Each record needs to be echoed exactly; can you do that?

Dataset entries:
Segment Open
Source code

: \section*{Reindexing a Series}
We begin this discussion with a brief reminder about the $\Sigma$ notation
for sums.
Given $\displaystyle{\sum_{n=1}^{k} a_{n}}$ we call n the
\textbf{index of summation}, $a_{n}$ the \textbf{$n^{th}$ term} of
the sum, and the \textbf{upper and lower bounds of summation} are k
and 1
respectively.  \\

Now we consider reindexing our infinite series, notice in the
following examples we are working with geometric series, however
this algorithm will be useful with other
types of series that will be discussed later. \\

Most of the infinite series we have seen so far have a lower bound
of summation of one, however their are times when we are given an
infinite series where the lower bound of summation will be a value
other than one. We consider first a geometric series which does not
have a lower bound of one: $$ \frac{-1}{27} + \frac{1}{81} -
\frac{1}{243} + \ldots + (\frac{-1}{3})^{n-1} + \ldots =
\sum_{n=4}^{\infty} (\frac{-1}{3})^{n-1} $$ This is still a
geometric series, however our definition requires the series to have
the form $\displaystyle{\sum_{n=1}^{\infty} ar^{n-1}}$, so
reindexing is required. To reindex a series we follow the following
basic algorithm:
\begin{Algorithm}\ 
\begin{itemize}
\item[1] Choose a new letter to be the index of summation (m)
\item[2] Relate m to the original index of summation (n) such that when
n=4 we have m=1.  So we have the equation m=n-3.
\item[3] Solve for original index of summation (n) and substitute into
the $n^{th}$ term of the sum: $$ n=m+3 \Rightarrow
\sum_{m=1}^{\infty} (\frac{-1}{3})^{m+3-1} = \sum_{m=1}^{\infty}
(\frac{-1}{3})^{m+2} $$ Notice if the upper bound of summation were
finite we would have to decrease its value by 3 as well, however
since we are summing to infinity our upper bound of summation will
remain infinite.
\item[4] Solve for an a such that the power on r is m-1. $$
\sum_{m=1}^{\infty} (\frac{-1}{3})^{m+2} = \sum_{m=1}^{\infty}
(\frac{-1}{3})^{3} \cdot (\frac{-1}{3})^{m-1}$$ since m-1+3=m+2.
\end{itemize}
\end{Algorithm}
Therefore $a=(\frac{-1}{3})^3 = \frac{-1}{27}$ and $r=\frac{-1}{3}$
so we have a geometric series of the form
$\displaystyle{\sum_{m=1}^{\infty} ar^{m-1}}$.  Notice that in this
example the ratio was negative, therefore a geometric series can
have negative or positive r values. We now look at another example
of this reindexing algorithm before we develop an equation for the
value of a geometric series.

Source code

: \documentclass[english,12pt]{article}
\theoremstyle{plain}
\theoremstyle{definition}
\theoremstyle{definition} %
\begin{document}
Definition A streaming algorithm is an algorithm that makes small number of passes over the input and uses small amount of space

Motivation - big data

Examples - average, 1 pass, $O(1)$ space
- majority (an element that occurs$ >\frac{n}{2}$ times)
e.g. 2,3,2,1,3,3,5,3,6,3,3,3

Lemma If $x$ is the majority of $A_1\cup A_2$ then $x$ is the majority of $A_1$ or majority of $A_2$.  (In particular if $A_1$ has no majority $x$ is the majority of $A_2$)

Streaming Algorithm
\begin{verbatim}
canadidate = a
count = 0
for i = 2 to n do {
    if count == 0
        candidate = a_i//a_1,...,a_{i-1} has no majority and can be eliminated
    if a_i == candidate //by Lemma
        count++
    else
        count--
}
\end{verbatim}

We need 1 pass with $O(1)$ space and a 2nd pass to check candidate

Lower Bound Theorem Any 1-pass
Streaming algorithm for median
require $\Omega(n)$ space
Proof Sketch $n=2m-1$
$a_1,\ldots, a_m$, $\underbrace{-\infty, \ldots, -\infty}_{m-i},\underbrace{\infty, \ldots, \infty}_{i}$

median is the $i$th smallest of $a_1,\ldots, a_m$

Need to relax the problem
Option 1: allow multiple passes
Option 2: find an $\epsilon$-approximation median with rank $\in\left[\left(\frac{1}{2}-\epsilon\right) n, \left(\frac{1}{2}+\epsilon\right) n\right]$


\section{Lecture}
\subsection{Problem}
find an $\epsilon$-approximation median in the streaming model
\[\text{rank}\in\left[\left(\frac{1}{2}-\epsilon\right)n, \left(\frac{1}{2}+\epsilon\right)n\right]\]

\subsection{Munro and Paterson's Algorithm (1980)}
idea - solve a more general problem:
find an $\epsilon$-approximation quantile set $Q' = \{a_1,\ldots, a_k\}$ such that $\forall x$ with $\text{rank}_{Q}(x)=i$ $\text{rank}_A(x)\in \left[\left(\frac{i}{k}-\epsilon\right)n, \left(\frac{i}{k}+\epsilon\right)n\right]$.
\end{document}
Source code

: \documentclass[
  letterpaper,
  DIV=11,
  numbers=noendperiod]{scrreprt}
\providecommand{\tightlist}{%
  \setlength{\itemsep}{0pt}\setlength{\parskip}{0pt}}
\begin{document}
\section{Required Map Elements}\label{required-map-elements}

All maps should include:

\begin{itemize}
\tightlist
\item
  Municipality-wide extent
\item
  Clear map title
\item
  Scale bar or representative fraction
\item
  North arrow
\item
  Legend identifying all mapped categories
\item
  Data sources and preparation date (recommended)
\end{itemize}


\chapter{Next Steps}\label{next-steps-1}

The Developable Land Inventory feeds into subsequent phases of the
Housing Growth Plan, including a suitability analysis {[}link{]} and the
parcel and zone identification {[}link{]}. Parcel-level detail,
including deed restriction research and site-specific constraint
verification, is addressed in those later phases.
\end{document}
Segment Closed
• _Result for this task_
Source code

: \section*{Reindexing a Series}
We begin this discussion with a brief reminder about the $\Sigma$ notation
for sums.
Given $\displaystyle{\sum_{n=1}^{k} a_{n}}$ we call n the
\textbf{index of summation}, $a_{n}$ the \textbf{$n^{th}$ term} of
the sum, and the \textbf{upper and lower bounds of summation} are k
and 1
respectively.  \\

Now we consider reindexing our infinite series, notice in the
following examples we are working with geometric series, however
this algorithm will be useful with other
types of series that will be discussed later. \\

Most of the infinite series we have seen so far have a lower bound
of summation of one, however their are times when we are given an
infinite series where the lower bound of summation will be a value
other than one. We consider first a geometric series which does not
have a lower bound of one: $$ \frac{-1}{27} + \frac{1}{81} -
\frac{1}{243} + \ldots + (\frac{-1}{3})^{n-1} + \ldots =
\sum_{n=4}^{\infty} (\frac{-1}{3})^{n-1} $$ This is still a
geometric series, however our definition requires the series to have
the form $\displaystyle{\sum_{n=1}^{\infty} ar^{n-1}}$, so
reindexing is required. To reindex a series we follow the following
basic algorithm:
\begin{Algorithm}\ 
\begin{itemize}
\item[1] Choose a new letter to be the index of summation (m)
\item[2] Relate m to the original index of summation (n) such that when
n=4 we have m=1.  So we have the equation m=n-3.
\item[3] Solve for original index of summation (n) and substitute into
the $n^{th}$ term of the sum: $$ n=m+3 \Rightarrow
\sum_{m=1}^{\infty} (\frac{-1}{3})^{m+3-1} = \sum_{m=1}^{\infty}
(\frac{-1}{3})^{m+2} $$ Notice if the upper bound of summation were
finite we would have to decrease its value by 3 as well, however
since we are summing to infinity our upper bound of summation will
remain infinite.
\item[4] Solve for an a such that the power on r is m-1. $$
\sum_{m=1}^{\infty} (\frac{-1}{3})^{m+2} = \sum_{m=1}^{\infty}
(\frac{-1}{3})^{3} \cdot (\frac{-1}{3})^{m-1}$$ since m-1+3=m+2.
\end{itemize}
\end{Algorithm}
Therefore $a=(\frac{-1}{3})^3 = \frac{-1}{27}$ and $r=\frac{-1}{3}$
so we have a geometric series of the form
$\displaystyle{\sum_{m=1}^{\infty} ar^{m-1}}$.  Notice that in this
example the ratio was negative, therefore a geometric series can
have negative or positive r values. We now look at another example
of this reindexing algorithm before we develop an equation for the
value of a geometric series.

Source code

: \documentclass[english,12pt]{article}
\theoremstyle{plain}
\theoremstyle{definition}
\theoremstyle{definition} %
\begin{document}
Definition A streaming algorithm is an algorithm that makes small number of passes over the input and uses small amount of space

Motivation - big data

Examples - average, 1 pass, $O(1)$ space
- majority (an element that occurs$ >\frac{n}{2}$ times)
e.g. 2,3,2,1,3,3,5,3,6,3,3,3

Lemma If $x$ is the majority of $A_1\cup A_2$ then $x$ is the majority of $A_1$ or majority of $A_2$.  (In particular if $A_1$ has no majority $x$ is the majority of $A_2$)

Streaming Algorithm
\begin{verbatim}
canadidate = a
count = 0
for i = 2 to n do {
    if count == 0
        candidate = a_i//a_1,...,a_{i-1} has no majority and can be eliminated
    if a_i == candidate //by Lemma
        count++
    else
        count--
}
\end{verbatim}

We need 1 pass with $O(1)$ space and a 2nd pass to check candidate

Lower Bound Theorem Any 1-pass
Streaming algorithm for median
require $\Omega(n)$ space
Proof Sketch $n=2m-1$
$a_1,\ldots, a_m$, $\underbrace{-\infty, \ldots, -\infty}_{m-i},\underbrace{\infty, \ldots, \infty}_{i}$

median is the $i$th smallest of $a_1,\ldots, a_m$

Need to relax the problem
Option 1: allow multiple passes
Option 2: find an $\epsilon$-approximation median with rank $\in\left[\left(\frac{1}{2}-\epsilon\right) n, \left(\frac{1}{2}+\epsilon\right) n\right]$


\section{Lecture}
\subsection{Problem}
find an $\epsilon$-approximation median in the streaming model
\[\text{rank}\in\left[\left(\frac{1}{2}-\epsilon\right)n, \left(\frac{1}{2}+\epsilon\right)n\right]\]

\subsection{Munro and Paterson's Algorithm (1980)}
idea - solve a more general problem:
find an $\epsilon$-approximation quantile set $Q' = \{a_1,\ldots, a_k\}$ such that $\forall x$ with $\text{rank}_{Q}(x)=i$ $\text{rank}_A(x)\in \left[\left(\frac{i}{k}-\epsilon\right)n, \left(\frac{i}{k}+\epsilon\right)n\right]$.
\end{document}
Source code

: \documentclass[
  letterpaper,
  DIV=11,
  numbers=noendperiod]{scrreprt}
\providecommand{\tightlist}{%
  \setlength{\itemsep}{0pt}\setlength{\parskip}{0pt}}
\begin{document}
\section{Required Map Elements}\label{required-map-elements}

All maps should include:

\begin{itemize}
\tightlist
\item
  Municipality-wide extent
\item
  Clear map title
\item
  Scale bar or representative fraction
\item
  North arrow
\item
  Legend identifying all mapped categories
\item
  Data sources and preparation date (recommended)
\end{itemize}


\chapter{Next Steps}\label{next-steps-1}

The Developable Land Inventory feeds into subsequent phases of the
Housing Growth Plan, including a suitability analysis {[}link{]} and the
parcel and zone identification {[}link{]}. Parcel-level detail,
including deed restriction research and site-specific constraint
verification, is addressed in those later phases.
\end{document}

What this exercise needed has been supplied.